### [PROVIDED MATERIAL]
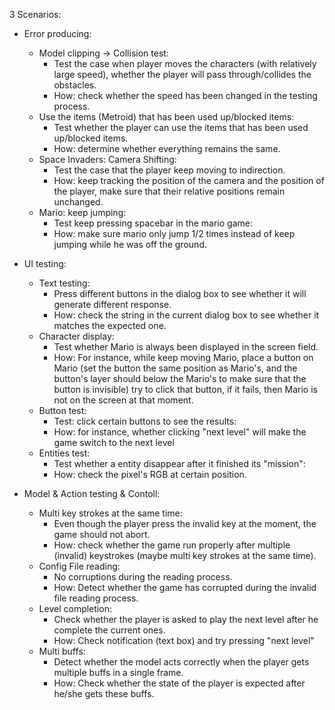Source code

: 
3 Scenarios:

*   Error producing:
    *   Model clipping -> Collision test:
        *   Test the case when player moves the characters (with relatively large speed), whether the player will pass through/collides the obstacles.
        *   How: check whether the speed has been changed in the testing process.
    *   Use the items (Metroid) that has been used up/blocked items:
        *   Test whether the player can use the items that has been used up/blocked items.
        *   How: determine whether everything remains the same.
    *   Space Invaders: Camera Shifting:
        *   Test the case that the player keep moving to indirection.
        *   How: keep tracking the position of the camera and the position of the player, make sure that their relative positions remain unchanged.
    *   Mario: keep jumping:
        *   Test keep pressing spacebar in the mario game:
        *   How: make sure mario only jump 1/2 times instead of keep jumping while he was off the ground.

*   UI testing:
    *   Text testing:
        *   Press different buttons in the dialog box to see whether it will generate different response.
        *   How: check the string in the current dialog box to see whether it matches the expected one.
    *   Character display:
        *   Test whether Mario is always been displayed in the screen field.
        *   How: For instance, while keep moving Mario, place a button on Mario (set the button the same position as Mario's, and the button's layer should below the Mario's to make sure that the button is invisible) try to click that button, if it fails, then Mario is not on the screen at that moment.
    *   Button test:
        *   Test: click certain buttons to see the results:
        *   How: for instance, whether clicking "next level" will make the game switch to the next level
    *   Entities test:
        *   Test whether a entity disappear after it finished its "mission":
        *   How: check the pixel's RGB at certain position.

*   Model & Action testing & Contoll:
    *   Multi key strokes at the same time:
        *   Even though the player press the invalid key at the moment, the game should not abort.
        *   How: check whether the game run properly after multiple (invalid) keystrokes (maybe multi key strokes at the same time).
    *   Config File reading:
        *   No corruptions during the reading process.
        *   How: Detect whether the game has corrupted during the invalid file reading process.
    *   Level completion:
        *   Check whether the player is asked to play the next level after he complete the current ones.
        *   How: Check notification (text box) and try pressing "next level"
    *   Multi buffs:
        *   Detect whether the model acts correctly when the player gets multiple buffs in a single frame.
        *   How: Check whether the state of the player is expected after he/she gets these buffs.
--
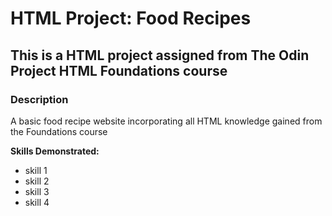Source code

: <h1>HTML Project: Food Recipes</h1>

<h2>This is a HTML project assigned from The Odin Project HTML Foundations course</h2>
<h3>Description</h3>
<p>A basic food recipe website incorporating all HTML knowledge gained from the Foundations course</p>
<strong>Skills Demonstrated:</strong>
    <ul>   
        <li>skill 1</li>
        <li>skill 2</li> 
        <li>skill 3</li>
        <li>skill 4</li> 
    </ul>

### [INSTRUCTIONS FOR THE TASK]
What are the lines above, starting at the one with "file reading process." and ending at the one with "gets these buffs."? Give them again exactly, and only them.

### [SOLUTION FOR THIS PROBLEM]
        *   How: Detect whether the game has corrupted during the invalid file reading process.
    *   Level completion:
        *   Check whether the player is asked to play the next level after he complete the current ones.
        *   How: Check notification (text box) and try pressing "next level"
    *   Multi buffs:
        *   Detect whether the model acts correctly when the player gets multiple buffs in a single frame.
        *   How: Check whether the state of the player is expected after he/she gets these buffs.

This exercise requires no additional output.